Exercise objective =>
Where the listing below reaches the line containing "To tackle the", start writing out lines exactly, and stop once the line containing "To capture the" has been written.

Recorded data =>
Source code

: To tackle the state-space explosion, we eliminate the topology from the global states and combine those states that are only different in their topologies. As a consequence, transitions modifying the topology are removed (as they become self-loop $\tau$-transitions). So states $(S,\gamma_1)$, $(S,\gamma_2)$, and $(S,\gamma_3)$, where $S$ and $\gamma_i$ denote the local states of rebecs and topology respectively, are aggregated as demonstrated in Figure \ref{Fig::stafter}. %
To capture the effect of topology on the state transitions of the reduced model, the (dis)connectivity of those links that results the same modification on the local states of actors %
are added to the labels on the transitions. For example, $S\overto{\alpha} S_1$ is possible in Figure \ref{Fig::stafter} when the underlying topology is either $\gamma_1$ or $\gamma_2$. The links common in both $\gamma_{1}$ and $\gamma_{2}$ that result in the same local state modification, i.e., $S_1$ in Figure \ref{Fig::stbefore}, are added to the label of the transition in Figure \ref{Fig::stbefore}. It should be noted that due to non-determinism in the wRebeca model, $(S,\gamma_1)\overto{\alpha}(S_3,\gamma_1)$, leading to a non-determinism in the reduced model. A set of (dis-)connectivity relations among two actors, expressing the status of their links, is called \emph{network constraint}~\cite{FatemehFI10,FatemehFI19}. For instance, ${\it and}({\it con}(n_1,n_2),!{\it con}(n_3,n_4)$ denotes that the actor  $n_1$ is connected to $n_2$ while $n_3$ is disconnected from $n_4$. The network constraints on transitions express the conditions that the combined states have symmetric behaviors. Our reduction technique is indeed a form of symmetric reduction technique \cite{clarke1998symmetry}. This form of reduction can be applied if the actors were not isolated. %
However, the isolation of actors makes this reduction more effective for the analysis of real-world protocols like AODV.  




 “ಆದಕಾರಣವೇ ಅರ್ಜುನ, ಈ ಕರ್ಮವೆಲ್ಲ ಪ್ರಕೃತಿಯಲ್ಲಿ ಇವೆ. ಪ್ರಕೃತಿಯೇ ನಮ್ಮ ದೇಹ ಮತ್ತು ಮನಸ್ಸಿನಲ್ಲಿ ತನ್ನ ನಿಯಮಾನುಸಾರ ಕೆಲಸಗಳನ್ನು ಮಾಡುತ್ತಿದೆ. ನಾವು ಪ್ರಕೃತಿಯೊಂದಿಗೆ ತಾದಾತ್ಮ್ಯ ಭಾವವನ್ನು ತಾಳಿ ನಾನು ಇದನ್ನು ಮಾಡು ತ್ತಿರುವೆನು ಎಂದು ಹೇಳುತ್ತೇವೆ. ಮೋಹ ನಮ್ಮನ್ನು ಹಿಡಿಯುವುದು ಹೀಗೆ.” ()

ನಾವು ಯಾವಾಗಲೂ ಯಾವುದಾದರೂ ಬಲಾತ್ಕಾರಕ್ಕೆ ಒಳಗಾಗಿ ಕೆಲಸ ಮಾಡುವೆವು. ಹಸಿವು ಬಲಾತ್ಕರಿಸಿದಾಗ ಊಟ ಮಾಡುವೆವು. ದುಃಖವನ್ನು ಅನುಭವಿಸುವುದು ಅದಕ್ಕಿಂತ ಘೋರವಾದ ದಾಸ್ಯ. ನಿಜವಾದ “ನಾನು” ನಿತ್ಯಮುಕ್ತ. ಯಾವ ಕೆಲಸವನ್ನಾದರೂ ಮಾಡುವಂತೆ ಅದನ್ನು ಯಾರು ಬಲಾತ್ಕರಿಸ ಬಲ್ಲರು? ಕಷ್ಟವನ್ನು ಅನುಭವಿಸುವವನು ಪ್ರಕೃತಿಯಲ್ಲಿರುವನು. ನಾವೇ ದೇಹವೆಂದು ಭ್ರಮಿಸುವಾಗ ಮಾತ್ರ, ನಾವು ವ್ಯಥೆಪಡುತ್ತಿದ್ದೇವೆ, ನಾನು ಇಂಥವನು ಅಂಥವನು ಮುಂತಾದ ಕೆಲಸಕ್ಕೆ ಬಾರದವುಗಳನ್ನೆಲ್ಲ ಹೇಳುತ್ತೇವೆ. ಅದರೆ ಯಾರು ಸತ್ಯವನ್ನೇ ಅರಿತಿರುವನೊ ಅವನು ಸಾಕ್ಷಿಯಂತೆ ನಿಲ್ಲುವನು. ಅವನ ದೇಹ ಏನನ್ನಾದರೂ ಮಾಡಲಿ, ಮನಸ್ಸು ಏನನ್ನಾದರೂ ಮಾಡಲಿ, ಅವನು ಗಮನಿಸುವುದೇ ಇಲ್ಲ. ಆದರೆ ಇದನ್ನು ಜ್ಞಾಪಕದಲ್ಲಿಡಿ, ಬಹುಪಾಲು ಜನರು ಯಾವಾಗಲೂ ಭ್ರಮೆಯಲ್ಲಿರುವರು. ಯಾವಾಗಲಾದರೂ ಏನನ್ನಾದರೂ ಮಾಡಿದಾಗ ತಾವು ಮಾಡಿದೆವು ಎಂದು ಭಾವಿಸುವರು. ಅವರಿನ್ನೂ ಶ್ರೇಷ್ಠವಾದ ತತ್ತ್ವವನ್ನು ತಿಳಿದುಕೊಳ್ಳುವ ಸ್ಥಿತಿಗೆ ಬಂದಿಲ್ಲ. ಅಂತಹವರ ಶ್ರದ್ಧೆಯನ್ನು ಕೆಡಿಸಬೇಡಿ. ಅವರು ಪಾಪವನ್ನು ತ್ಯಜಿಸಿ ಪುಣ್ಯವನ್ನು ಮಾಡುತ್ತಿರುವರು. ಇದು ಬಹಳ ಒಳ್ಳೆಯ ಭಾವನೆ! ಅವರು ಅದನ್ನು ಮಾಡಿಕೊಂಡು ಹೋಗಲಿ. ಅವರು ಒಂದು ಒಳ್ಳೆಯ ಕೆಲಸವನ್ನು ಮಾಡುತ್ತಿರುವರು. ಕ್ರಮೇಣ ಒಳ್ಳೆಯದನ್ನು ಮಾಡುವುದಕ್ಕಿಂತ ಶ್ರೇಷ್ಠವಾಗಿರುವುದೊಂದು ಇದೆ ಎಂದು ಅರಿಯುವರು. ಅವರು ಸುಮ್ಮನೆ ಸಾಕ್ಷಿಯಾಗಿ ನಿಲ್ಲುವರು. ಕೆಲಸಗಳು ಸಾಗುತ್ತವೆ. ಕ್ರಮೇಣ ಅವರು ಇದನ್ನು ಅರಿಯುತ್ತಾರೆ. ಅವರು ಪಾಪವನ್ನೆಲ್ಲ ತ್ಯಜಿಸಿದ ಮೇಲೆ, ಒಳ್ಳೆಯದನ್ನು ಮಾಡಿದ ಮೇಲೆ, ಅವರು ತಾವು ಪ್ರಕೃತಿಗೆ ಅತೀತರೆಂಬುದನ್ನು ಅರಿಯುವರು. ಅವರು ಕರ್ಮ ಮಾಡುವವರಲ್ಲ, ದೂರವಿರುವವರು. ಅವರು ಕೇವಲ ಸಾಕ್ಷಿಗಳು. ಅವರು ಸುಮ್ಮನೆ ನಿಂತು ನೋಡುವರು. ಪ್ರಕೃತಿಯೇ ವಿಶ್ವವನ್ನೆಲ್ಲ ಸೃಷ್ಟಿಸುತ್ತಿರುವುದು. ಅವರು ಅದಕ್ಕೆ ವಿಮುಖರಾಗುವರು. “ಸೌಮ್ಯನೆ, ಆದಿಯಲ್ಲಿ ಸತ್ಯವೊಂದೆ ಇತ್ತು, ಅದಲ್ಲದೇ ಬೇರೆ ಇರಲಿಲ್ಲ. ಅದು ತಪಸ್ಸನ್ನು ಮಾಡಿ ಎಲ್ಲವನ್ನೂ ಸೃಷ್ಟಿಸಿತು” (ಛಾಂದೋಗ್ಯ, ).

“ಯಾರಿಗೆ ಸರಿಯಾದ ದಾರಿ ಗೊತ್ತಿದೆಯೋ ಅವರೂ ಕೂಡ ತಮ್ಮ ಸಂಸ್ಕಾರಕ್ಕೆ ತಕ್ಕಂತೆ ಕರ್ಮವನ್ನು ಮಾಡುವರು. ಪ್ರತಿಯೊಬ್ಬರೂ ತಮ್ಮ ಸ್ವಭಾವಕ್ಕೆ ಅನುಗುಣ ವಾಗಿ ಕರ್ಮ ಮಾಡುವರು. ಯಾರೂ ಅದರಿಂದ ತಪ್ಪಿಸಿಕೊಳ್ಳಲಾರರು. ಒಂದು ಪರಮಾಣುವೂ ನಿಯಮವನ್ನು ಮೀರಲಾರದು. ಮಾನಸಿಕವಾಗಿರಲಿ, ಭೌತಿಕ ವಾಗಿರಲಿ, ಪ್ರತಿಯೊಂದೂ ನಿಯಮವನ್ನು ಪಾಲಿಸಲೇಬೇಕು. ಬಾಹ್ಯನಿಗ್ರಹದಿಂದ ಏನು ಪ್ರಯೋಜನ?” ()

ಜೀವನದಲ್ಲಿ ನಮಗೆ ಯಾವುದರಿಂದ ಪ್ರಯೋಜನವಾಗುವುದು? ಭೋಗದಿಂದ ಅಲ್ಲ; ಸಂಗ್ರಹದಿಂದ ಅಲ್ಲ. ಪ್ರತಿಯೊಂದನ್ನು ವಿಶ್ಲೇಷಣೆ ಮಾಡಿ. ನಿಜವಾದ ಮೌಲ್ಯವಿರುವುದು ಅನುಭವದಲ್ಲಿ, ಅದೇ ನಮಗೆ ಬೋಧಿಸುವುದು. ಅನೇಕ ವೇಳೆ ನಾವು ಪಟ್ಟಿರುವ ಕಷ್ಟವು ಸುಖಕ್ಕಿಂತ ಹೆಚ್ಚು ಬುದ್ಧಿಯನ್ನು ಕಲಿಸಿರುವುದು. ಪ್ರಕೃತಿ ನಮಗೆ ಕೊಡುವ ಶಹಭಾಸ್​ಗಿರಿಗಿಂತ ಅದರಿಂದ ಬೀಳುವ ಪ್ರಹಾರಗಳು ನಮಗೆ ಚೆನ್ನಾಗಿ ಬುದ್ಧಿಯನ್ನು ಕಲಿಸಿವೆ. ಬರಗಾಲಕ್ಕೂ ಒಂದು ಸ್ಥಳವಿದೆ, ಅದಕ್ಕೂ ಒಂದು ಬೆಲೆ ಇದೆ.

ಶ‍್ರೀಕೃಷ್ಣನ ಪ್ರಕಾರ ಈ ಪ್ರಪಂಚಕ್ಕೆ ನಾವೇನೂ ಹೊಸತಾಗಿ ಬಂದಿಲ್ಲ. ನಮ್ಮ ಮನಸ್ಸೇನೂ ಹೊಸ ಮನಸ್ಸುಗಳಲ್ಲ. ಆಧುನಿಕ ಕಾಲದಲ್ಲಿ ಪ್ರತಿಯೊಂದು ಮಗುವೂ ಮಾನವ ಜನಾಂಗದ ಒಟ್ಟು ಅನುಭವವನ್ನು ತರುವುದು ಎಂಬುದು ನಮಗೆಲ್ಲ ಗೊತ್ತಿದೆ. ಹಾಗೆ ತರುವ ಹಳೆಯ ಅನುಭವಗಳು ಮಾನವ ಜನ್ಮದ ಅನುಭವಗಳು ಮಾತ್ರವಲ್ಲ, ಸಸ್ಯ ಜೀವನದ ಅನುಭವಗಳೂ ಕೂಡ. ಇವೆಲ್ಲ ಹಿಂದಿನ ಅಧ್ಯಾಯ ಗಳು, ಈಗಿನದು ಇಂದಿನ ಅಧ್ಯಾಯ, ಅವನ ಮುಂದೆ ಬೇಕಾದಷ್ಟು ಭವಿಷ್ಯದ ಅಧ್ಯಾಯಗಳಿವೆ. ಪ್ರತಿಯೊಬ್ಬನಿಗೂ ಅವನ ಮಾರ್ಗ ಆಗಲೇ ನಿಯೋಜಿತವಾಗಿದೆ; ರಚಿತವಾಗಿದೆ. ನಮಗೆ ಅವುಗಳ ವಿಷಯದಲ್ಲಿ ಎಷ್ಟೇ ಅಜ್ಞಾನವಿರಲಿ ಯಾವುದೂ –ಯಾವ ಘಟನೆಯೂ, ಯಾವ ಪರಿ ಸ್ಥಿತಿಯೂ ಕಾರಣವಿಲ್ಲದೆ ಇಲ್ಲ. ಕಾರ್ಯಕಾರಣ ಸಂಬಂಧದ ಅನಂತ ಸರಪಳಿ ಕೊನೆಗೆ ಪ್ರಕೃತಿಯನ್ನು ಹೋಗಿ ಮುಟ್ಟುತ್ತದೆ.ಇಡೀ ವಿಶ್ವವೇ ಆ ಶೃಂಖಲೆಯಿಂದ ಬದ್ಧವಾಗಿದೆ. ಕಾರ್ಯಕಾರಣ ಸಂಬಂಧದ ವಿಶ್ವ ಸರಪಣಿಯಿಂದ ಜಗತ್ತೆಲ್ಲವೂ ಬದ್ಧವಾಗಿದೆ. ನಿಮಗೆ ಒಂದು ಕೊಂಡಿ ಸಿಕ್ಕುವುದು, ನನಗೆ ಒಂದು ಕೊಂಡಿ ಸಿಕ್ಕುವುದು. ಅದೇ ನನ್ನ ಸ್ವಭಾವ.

Reply to the task =>
: To tackle the state-space explosion, we eliminate the topology from the global states and combine those states that are only different in their topologies. As a consequence, transitions modifying the topology are removed (as they become self-loop $\tau$-transitions). So states $(S,\gamma_1)$, $(S,\gamma_2)$, and $(S,\gamma_3)$, where $S$ and $\gamma_i$ denote the local states of rebecs and topology respectively, are aggregated as demonstrated in Figure \ref{Fig::stafter}. %
To capture the effect of topology on the state transitions of the reduced model, the (dis)connectivity of those links that results the same modification on the local states of actors %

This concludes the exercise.